Prompt: Reading through the lines below, count those that include the string "TIMESTAMP"; the answer is that number and nothing else.

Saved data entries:
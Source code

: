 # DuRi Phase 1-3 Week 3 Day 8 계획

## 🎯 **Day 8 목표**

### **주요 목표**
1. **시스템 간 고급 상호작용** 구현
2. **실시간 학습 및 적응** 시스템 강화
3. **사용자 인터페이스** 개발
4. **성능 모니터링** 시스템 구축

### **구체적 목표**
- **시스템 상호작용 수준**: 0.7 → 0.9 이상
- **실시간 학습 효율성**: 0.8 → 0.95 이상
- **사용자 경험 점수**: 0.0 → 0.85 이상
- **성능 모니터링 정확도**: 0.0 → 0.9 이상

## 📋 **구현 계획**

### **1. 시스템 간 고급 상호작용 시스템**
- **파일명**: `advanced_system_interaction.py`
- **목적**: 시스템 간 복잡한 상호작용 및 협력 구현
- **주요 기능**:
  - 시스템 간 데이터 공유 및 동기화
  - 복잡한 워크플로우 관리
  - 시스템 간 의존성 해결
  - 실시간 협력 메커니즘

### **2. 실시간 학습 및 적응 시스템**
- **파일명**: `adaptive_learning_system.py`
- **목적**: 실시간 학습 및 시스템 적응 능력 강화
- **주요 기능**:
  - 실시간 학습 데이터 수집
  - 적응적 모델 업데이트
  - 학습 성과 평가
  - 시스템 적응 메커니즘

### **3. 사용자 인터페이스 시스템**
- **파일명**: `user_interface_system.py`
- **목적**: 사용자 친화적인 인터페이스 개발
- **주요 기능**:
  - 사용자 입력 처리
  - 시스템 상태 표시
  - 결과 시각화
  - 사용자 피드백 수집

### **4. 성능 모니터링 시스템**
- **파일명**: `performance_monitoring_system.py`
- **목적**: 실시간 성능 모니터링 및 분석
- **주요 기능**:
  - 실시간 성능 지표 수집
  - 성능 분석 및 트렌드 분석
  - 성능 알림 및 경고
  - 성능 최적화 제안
* * *
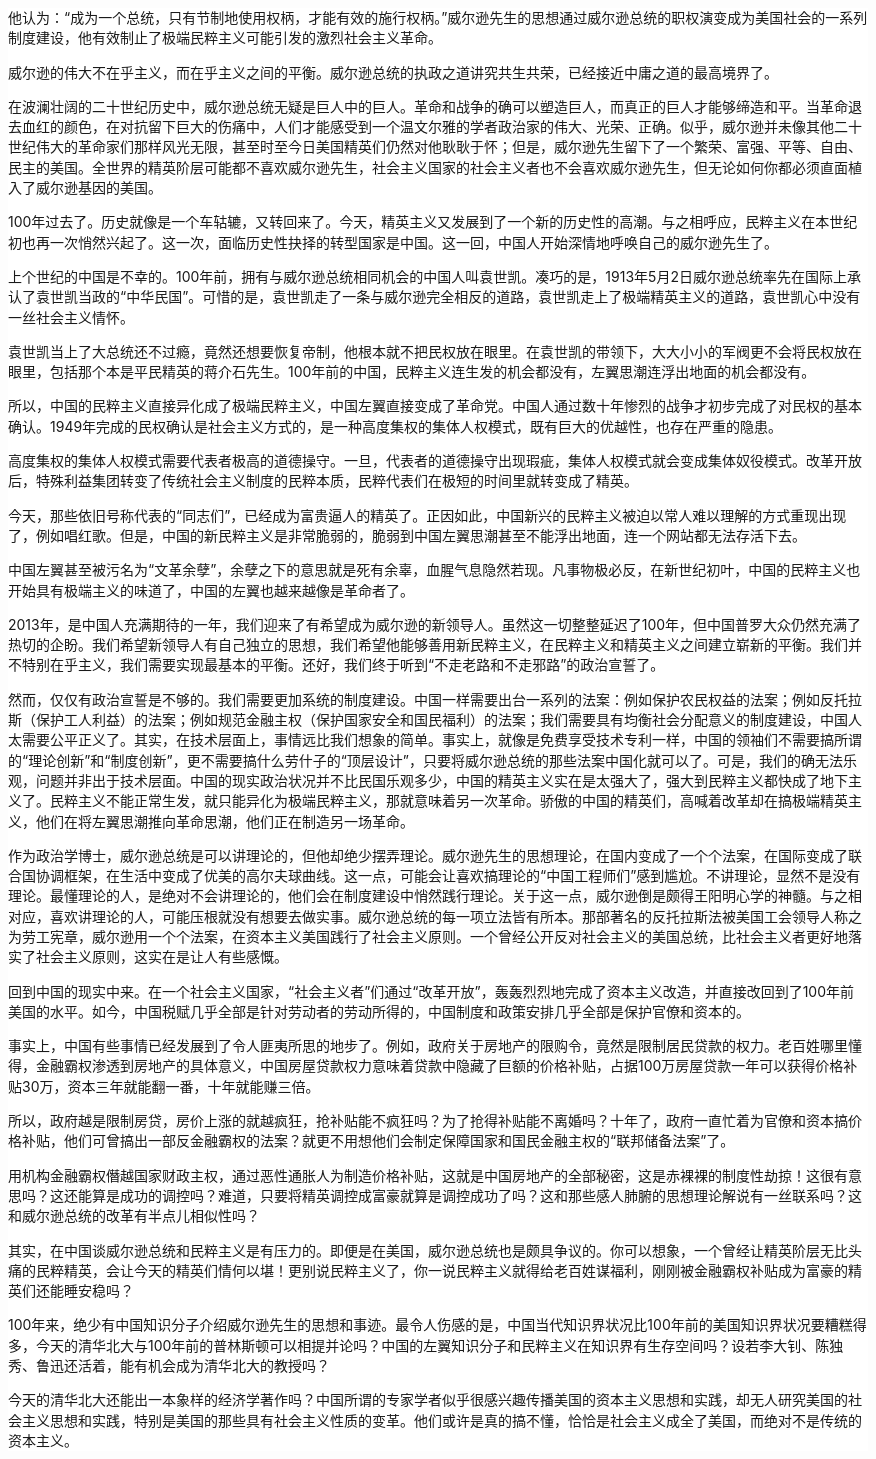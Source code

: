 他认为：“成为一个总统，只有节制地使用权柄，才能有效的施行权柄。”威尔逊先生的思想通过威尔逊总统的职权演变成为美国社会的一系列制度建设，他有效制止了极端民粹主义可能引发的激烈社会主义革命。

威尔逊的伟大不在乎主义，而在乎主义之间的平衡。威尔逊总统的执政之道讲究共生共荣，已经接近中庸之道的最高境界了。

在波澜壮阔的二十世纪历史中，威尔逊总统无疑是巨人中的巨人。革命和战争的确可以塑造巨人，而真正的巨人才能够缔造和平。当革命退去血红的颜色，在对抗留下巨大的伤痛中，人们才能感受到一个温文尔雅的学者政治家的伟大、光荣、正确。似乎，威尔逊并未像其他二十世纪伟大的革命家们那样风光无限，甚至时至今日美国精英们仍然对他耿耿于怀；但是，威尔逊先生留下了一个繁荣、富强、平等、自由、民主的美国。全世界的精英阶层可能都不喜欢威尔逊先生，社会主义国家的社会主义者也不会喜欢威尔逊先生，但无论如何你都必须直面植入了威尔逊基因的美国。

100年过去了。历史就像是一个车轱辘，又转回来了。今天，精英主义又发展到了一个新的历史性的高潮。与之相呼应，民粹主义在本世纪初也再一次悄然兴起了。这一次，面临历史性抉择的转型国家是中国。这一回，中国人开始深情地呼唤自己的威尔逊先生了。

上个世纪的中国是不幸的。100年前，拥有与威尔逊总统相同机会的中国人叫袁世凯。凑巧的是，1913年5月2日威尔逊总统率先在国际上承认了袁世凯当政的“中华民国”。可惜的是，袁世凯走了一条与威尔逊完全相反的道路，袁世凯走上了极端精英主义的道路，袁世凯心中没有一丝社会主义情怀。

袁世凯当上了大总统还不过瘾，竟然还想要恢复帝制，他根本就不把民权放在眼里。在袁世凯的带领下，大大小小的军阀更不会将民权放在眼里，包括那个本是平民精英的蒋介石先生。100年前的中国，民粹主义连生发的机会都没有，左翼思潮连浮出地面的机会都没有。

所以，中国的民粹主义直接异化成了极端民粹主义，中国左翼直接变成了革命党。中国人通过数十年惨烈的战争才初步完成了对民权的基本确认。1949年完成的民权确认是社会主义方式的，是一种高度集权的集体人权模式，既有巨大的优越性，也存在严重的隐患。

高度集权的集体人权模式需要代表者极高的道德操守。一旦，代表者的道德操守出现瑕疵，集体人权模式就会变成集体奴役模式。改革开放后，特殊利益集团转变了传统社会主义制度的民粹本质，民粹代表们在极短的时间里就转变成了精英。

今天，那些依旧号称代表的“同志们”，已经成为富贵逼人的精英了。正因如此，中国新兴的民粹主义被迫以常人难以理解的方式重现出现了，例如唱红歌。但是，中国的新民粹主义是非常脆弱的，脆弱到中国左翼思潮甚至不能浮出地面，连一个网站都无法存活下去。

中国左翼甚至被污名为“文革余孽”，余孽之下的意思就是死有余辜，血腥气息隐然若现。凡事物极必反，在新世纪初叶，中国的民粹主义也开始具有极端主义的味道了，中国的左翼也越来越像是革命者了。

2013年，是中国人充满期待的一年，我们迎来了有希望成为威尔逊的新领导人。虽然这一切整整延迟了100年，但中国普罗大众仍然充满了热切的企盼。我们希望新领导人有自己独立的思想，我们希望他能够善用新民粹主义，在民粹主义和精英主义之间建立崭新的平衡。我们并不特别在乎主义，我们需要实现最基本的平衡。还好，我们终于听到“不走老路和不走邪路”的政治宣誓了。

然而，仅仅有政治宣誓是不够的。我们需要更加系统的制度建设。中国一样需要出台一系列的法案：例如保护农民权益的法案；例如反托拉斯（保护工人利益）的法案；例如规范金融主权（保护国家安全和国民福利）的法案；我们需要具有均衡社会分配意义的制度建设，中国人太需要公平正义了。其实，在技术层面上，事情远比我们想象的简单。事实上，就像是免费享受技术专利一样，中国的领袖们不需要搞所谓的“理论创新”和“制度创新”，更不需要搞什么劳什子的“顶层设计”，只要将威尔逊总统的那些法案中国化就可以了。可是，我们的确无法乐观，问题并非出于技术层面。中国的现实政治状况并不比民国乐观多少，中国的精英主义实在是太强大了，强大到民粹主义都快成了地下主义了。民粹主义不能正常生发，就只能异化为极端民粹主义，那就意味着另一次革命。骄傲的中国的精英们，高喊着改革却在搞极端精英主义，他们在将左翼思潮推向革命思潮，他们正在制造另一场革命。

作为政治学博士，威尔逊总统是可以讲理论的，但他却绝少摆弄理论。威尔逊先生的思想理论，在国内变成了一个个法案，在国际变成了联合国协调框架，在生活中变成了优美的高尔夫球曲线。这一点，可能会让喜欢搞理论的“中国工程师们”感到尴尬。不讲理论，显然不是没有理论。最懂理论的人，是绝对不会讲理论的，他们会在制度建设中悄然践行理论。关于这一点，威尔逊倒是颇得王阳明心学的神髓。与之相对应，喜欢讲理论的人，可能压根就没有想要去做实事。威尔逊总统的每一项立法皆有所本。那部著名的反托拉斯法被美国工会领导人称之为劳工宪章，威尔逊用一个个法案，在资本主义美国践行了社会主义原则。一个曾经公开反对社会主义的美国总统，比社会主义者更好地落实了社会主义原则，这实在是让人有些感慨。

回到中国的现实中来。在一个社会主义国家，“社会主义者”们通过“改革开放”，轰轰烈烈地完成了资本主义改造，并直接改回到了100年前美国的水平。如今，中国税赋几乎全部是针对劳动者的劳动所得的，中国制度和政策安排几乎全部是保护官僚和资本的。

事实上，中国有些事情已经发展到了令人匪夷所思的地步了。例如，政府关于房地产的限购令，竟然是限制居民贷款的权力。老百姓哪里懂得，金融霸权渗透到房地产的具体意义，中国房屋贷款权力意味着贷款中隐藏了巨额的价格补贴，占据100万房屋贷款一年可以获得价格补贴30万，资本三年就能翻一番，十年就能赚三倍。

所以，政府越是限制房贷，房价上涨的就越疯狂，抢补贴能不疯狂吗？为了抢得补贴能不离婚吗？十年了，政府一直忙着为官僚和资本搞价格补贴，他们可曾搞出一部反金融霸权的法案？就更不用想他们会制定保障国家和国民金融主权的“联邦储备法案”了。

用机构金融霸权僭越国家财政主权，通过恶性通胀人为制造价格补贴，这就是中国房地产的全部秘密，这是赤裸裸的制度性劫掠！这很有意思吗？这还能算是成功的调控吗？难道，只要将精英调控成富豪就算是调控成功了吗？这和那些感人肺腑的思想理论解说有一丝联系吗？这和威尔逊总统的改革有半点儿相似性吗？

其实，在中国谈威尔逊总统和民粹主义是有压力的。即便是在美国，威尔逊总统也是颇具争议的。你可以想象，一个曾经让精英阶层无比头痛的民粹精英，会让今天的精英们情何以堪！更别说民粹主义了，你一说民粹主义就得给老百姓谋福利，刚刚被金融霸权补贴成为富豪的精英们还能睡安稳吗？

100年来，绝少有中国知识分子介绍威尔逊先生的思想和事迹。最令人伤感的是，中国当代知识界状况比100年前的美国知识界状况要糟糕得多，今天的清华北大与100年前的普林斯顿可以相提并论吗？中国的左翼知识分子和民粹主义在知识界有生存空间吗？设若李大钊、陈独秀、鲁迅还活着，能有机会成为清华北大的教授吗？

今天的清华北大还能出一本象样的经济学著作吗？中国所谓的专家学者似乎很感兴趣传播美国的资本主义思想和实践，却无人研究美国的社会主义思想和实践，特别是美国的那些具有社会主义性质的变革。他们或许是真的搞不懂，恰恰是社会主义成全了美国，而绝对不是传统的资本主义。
---
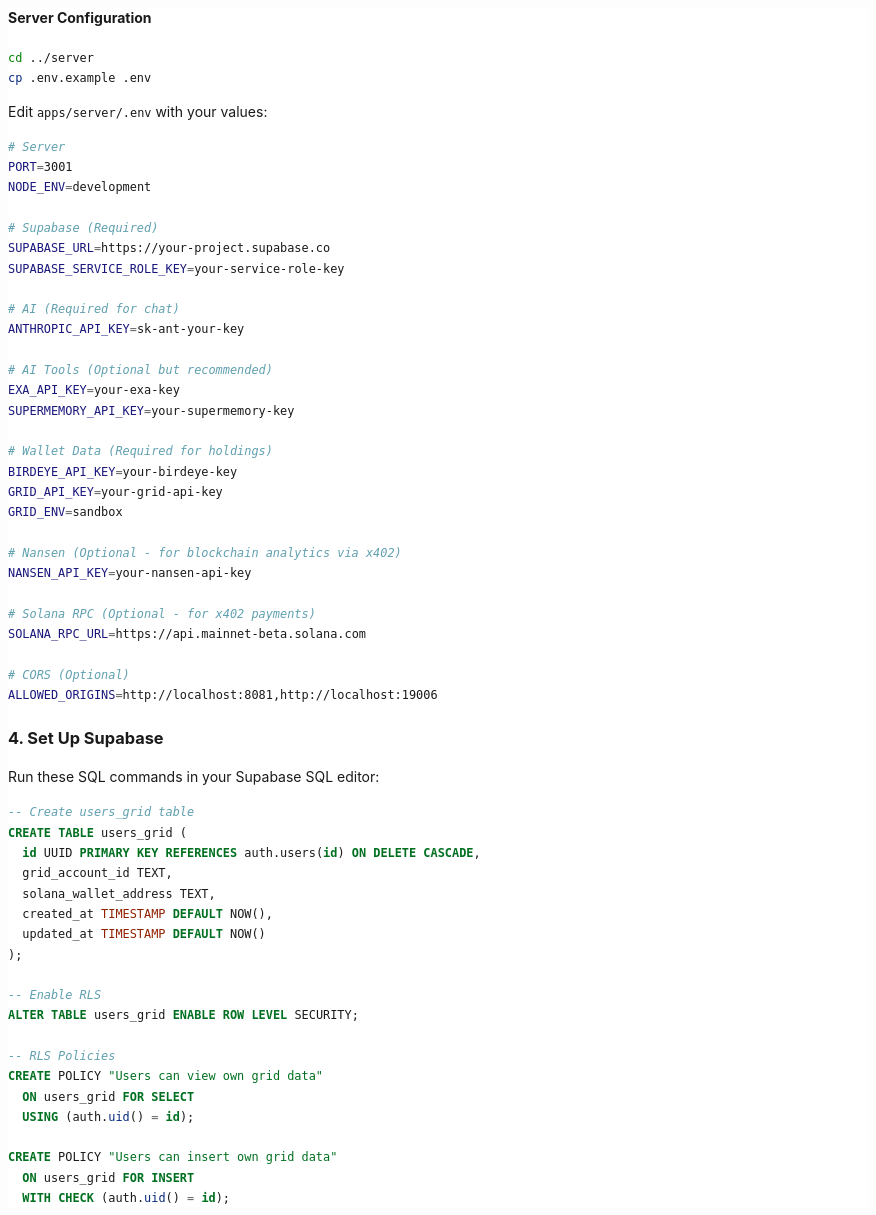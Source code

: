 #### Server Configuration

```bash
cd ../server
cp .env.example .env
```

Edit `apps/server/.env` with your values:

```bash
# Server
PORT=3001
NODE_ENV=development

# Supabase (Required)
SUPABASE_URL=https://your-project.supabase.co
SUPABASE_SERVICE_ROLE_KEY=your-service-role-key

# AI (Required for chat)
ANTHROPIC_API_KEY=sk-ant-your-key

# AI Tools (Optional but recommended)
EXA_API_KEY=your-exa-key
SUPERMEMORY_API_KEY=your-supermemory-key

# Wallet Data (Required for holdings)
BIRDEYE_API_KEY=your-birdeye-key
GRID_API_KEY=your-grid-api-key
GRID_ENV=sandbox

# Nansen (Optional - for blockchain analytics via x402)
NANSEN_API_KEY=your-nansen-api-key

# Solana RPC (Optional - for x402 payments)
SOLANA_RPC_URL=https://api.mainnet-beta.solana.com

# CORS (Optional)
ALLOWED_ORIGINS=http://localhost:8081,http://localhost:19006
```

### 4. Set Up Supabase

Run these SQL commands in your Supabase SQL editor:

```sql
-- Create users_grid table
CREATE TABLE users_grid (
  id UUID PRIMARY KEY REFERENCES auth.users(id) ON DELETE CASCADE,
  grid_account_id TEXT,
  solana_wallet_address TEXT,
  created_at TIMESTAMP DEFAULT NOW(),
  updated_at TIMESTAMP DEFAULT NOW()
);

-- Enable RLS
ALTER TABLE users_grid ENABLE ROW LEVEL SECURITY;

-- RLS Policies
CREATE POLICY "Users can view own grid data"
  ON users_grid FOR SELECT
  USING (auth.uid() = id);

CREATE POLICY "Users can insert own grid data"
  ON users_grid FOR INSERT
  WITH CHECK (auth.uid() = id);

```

Result of this task: 2